Other players had bigger games than Paul Millsap on Thursday, but none played with such potential to change the course of the team’s season. The Hawks have been awful of late, and Millsap’s return in Sunday’s loss to the Nets didn’t exactly inspire hope that things would turn around. But three days off clearly helped him and the team as a whole, because the group that handled the Celtics looked like one with the potential to win a series and at least test a significant favorite in the second round. The team simply makes more sense with its star in the lineup — he links the offense and defense, covers holes at both ends, and generally makes life easier for the likes of Dennis Schröder and Tim Hardaway Jr. Atlanta certainly got Boston on the right night, but there’s still reason to feel better about what lies ahead in the next few weeks.
It’s a bad time to be associated with the Indiana Pacers. They’ve lost five of fix, fallen out of East’s playoff spots for at least a bit, and got called out by franchise star and subject of trade rumors Paul George last week for having “no winning pride.” You know things are bad when the Chicago Bulls look competent and drama-free by comparison.
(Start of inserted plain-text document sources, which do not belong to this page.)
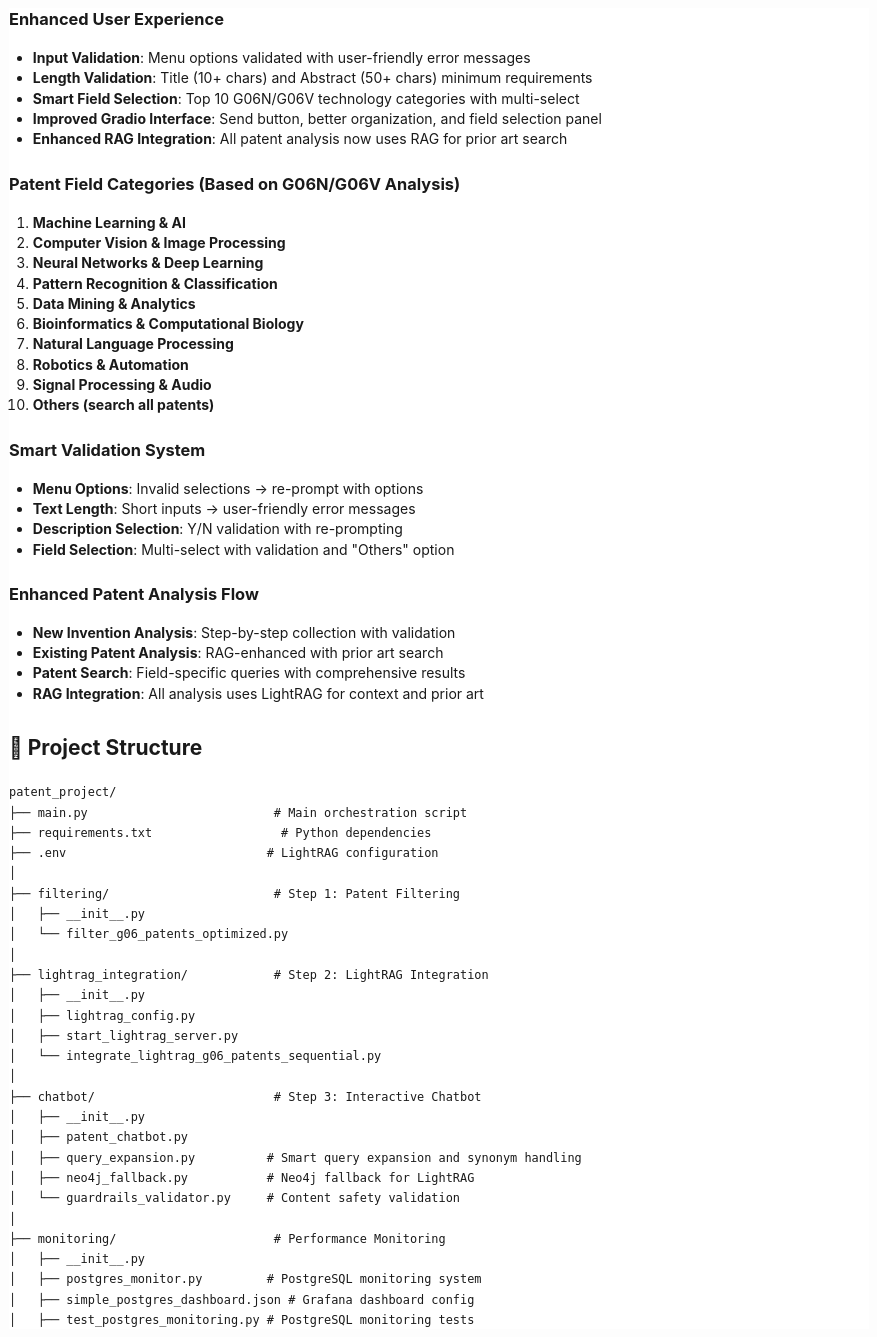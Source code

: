 ### **Enhanced User Experience**
- **Input Validation**: Menu options validated with user-friendly error messages
- **Length Validation**: Title (10+ chars) and Abstract (50+ chars) minimum requirements
- **Smart Field Selection**: Top 10 G06N/G06V technology categories with multi-select
- **Improved Gradio Interface**: Send button, better organization, and field selection panel
- **Enhanced RAG Integration**: All patent analysis now uses RAG for prior art search

### **Patent Field Categories** (Based on G06N/G06V Analysis)
1. **Machine Learning & AI**
2. **Computer Vision & Image Processing**
3. **Neural Networks & Deep Learning**
4. **Pattern Recognition & Classification**
5. **Data Mining & Analytics**
6. **Bioinformatics & Computational Biology**
7. **Natural Language Processing**
8. **Robotics & Automation**
9. **Signal Processing & Audio**
10. **Others (search all patents)**

### **Smart Validation System**
- **Menu Options**: Invalid selections → re-prompt with options
- **Text Length**: Short inputs → user-friendly error messages
- **Description Selection**: Y/N validation with re-prompting
- **Field Selection**: Multi-select with validation and "Others" option

### **Enhanced Patent Analysis Flow**
- **New Invention Analysis**: Step-by-step collection with validation
- **Existing Patent Analysis**: RAG-enhanced with prior art search
- **Patent Search**: Field-specific queries with comprehensive results
- **RAG Integration**: All analysis uses LightRAG for context and prior art

## 📁 Project Structure

```
patent_project/
├── main.py                          # Main orchestration script
├── requirements.txt                  # Python dependencies
├── .env                            # LightRAG configuration
│
├── filtering/                       # Step 1: Patent Filtering
│   ├── __init__.py
│   └── filter_g06_patents_optimized.py
│
├── lightrag_integration/            # Step 2: LightRAG Integration
│   ├── __init__.py
│   ├── lightrag_config.py
│   ├── start_lightrag_server.py
│   └── integrate_lightrag_g06_patents_sequential.py
│
├── chatbot/                         # Step 3: Interactive Chatbot
│   ├── __init__.py
│   ├── patent_chatbot.py
│   ├── query_expansion.py          # Smart query expansion and synonym handling
│   ├── neo4j_fallback.py           # Neo4j fallback for LightRAG
│   └── guardrails_validator.py     # Content safety validation
│
├── monitoring/                      # Performance Monitoring
│   ├── __init__.py
│   ├── postgres_monitor.py         # PostgreSQL monitoring system
│   ├── simple_postgres_dashboard.json # Grafana dashboard config
│   ├── test_postgres_monitoring.py # PostgreSQL monitoring tests
```
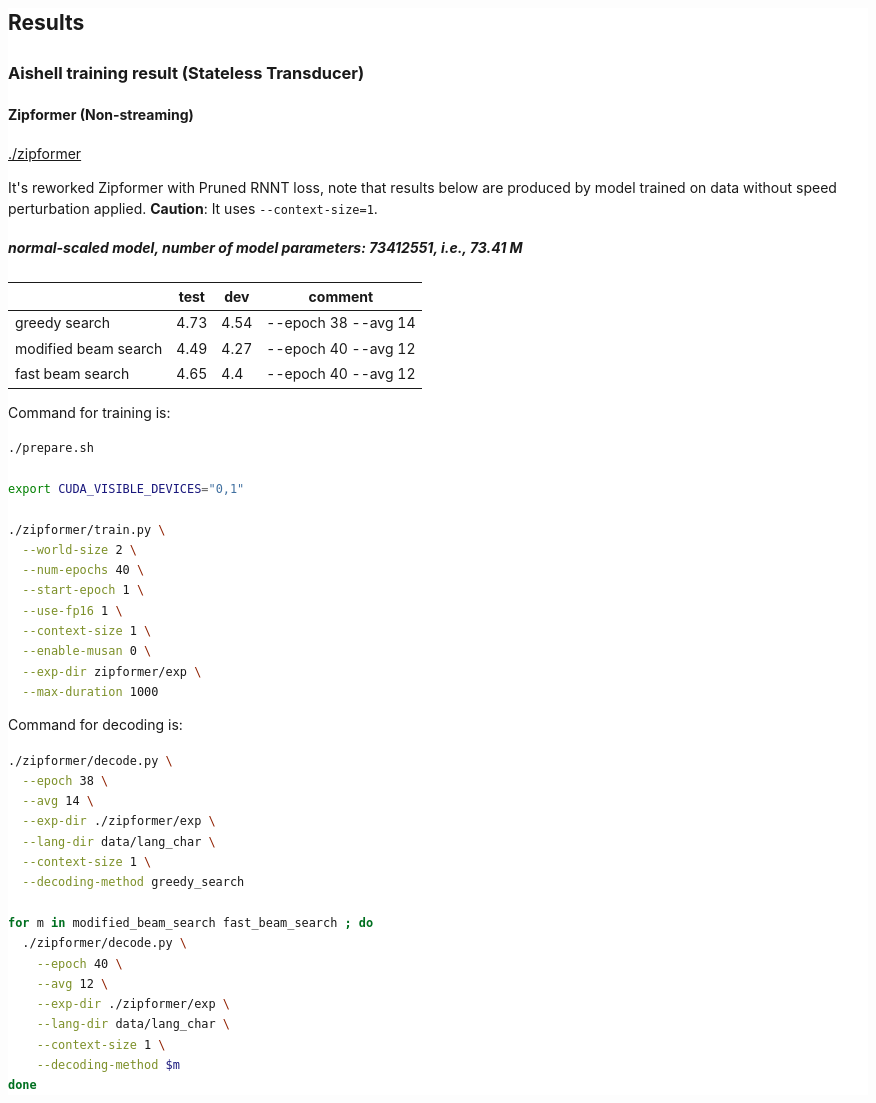 ## Results

### Aishell training result (Stateless Transducer)

#### Zipformer (Non-streaming)

[./zipformer](./zipformer)

It's reworked Zipformer with Pruned RNNT loss, note that results below are produced by model trained on data without speed perturbation applied.
**Caution**: It uses `--context-size=1`.

##### normal-scaled model, number of model parameters: 73412551, i.e., 73.41 M

|                        | test | dev  | comment                                 |
|------------------------|------|------|-----------------------------------------|
| greedy search          | 4.73 | 4.54 | --epoch 38 --avg 14                     |
| modified beam search   | 4.49 | 4.27 | --epoch 40 --avg 12                     |
| fast beam search       | 4.65 | 4.4 | --epoch 40 --avg 12                     |

Command for training is:
```bash
./prepare.sh 

export CUDA_VISIBLE_DEVICES="0,1"

./zipformer/train.py \
  --world-size 2 \
  --num-epochs 40 \
  --start-epoch 1 \
  --use-fp16 1 \
  --context-size 1 \
  --enable-musan 0 \
  --exp-dir zipformer/exp \
  --max-duration 1000
```

Command for decoding is:
```bash
./zipformer/decode.py \
  --epoch 38 \
  --avg 14 \
  --exp-dir ./zipformer/exp \
  --lang-dir data/lang_char \
  --context-size 1 \
  --decoding-method greedy_search

for m in modified_beam_search fast_beam_search ; do
  ./zipformer/decode.py \
    --epoch 40 \
    --avg 12 \
    --exp-dir ./zipformer/exp \
    --lang-dir data/lang_char \
    --context-size 1 \
    --decoding-method $m
done
```
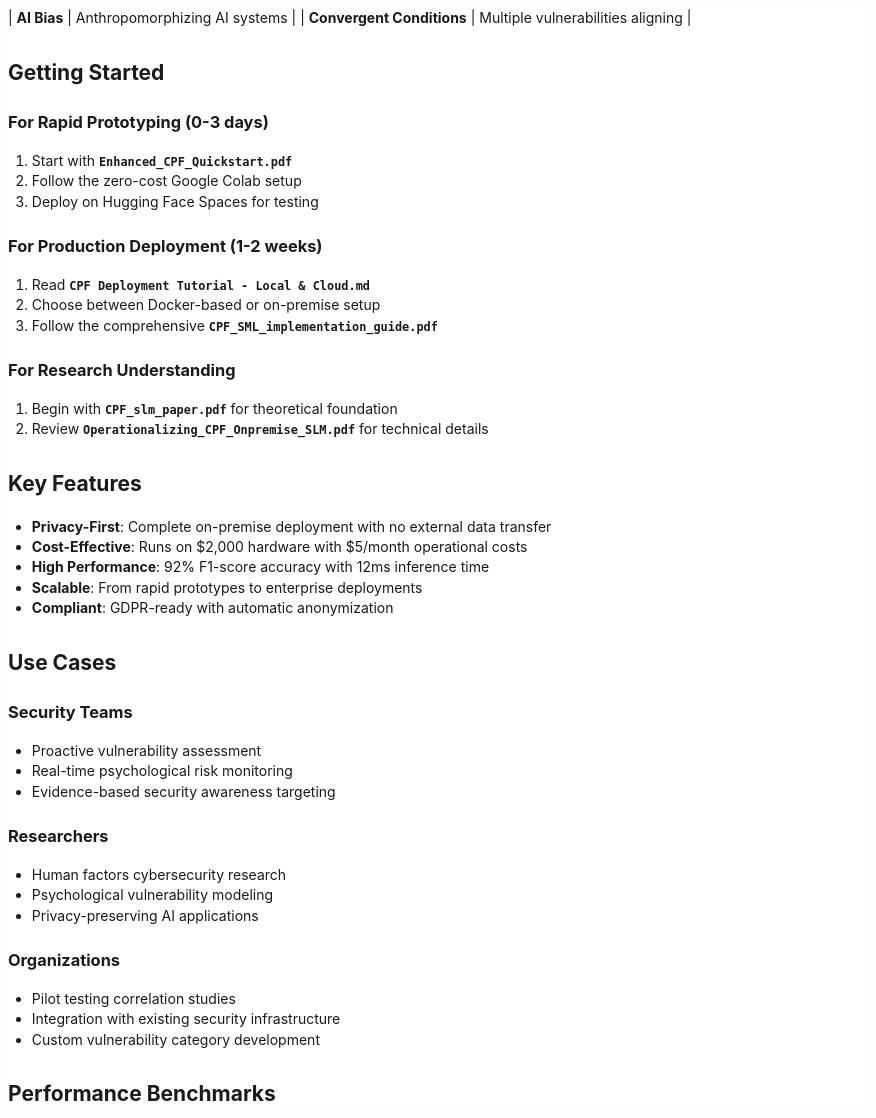 | **AI Bias** | Anthropomorphizing AI systems |
| **Convergent Conditions** | Multiple vulnerabilities aligning |

## Getting Started

### For Rapid Prototyping (0-3 days)
1. Start with **`Enhanced_CPF_Quickstart.pdf`**
2. Follow the zero-cost Google Colab setup
3. Deploy on Hugging Face Spaces for testing

### For Production Deployment (1-2 weeks)
1. Read **`CPF Deployment Tutorial - Local & Cloud.md`**
2. Choose between Docker-based or on-premise setup
3. Follow the comprehensive **`CPF_SML_implementation_guide.pdf`**

### For Research Understanding
1. Begin with **`CPF_slm_paper.pdf`** for theoretical foundation
2. Review **`Operationalizing_CPF_Onpremise_SLM.pdf`** for technical details

## Key Features

- **Privacy-First**: Complete on-premise deployment with no external data transfer
- **Cost-Effective**: Runs on $2,000 hardware with $5/month operational costs
- **High Performance**: 92% F1-score accuracy with 12ms inference time
- **Scalable**: From rapid prototypes to enterprise deployments
- **Compliant**: GDPR-ready with automatic anonymization

## Use Cases

### Security Teams
- Proactive vulnerability assessment
- Real-time psychological risk monitoring
- Evidence-based security awareness targeting

### Researchers
- Human factors cybersecurity research
- Psychological vulnerability modeling
- Privacy-preserving AI applications

### Organizations
- Pilot testing correlation studies
- Integration with existing security infrastructure
- Custom vulnerability category development

## Performance Benchmarks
Or maybe we outsiders have it all wrong. The Pacers made news this week when they signed Lance Stephenson, former standout and LeBron James pest during the team’s best years during the early part of this decade, to a three-year deal worth $12 million. Stephenson has failed to stick with six teams since leaving Indianapolis for the Charlotte Hornets in free agency in 2014 and played just six games apiece for the New Orleans Pelicans and Minnesota Timberwolves this season, but the 26-year-old could still contribute as a playmaker off the bench. As Pacers team president Larry Bird sees it, the man they call “Born Ready” could recapture what made him a difference-maker with the only team that’s ever really figured him out.
It’s not clear if fans feel the same way. Yet that uncertainty has not kept Stephenson from expecting a legend’s welcome when he plays his first game back at Bankers Life Fieldhouse on Tuesday night against the Toronto Raptors. In fact, he thinks it will be like Michael Jordan’s return from retirement (via SB Nation):
It’s difficult to know if Lance is being serious here, in part because he’s historically been so unpredictable and goofy on the court. Anyone who thinks it’s worthwhile to blow in LeBron’s ear during a playoff game is going to be hard to read. (On the other hand, Jordan’s return did take place at the Pacers’ Market Square Arena, so maybe Stephenson was just using it as a point of comparison.)
For the sake of argument, let’s take Stephenson literally. Is it really so bad if he means that his return will matter this much to Pacers fans? Outside of the fact that he’s probably wrong, this is exactly the kind of positivity and outside-the-box thinking the increasingly moribund Pacers need right now? In a perfect world, the game-changing losing would be attended by stable leadership. But anything’s better than what’s been happening for Indiana over the last few weeks.